▶ **Your assignment**
Should pictures appear among the records, leave them out, and copy exactly only the lines from the first through the one with "- **Requests**: To handle HTTP requests", inclusive.

▶ **Records for this exercise**
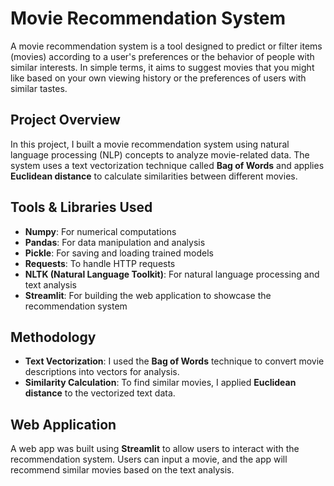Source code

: # Movie Recommendation System

A movie recommendation system is a tool designed to predict or filter items (movies) according to a user's preferences or the behavior of people with similar interests. In simple terms, it aims to suggest movies that you might like based on your own viewing history or the preferences of users with similar tastes.

## Project Overview

In this project, I built a movie recommendation system using natural language processing (NLP) concepts to analyze movie-related data. The system uses a text vectorization technique called **Bag of Words** and applies **Euclidean distance** to calculate similarities between different movies.

## Tools & Libraries Used

- **Numpy**: For numerical computations
- **Pandas**: For data manipulation and analysis
- **Pickle**: For saving and loading trained models
- **Requests**: To handle HTTP requests
- **NLTK (Natural Language Toolkit)**: For natural language processing and text analysis
- **Streamlit**: For building the web application to showcase the recommendation system

## Methodology

- **Text Vectorization**: I used the **Bag of Words** technique to convert movie descriptions into vectors for analysis.
- **Similarity Calculation**: To find similar movies, I applied **Euclidean distance** to the vectorized text data.
  
## Web Application

A web app was built using **Streamlit** to allow users to interact with the recommendation system. Users can input a movie, and the app will recommend similar movies based on the text analysis.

▶ **Exercise output**
Source code

: # Movie Recommendation System

A movie recommendation system is a tool designed to predict or filter items (movies) according to a user's preferences or the behavior of people with similar interests. In simple terms, it aims to suggest movies that you might like based on your own viewing history or the preferences of users with similar tastes.

## Project Overview

In this project, I built a movie recommendation system using natural language processing (NLP) concepts to analyze movie-related data. The system uses a text vectorization technique called **Bag of Words** and applies **Euclidean distance** to calculate similarities between different movies.

## Tools & Libraries Used

- **Numpy**: For numerical computations
- **Pandas**: For data manipulation and analysis
- **Pickle**: For saving and loading trained models
- **Requests**: To handle HTTP requests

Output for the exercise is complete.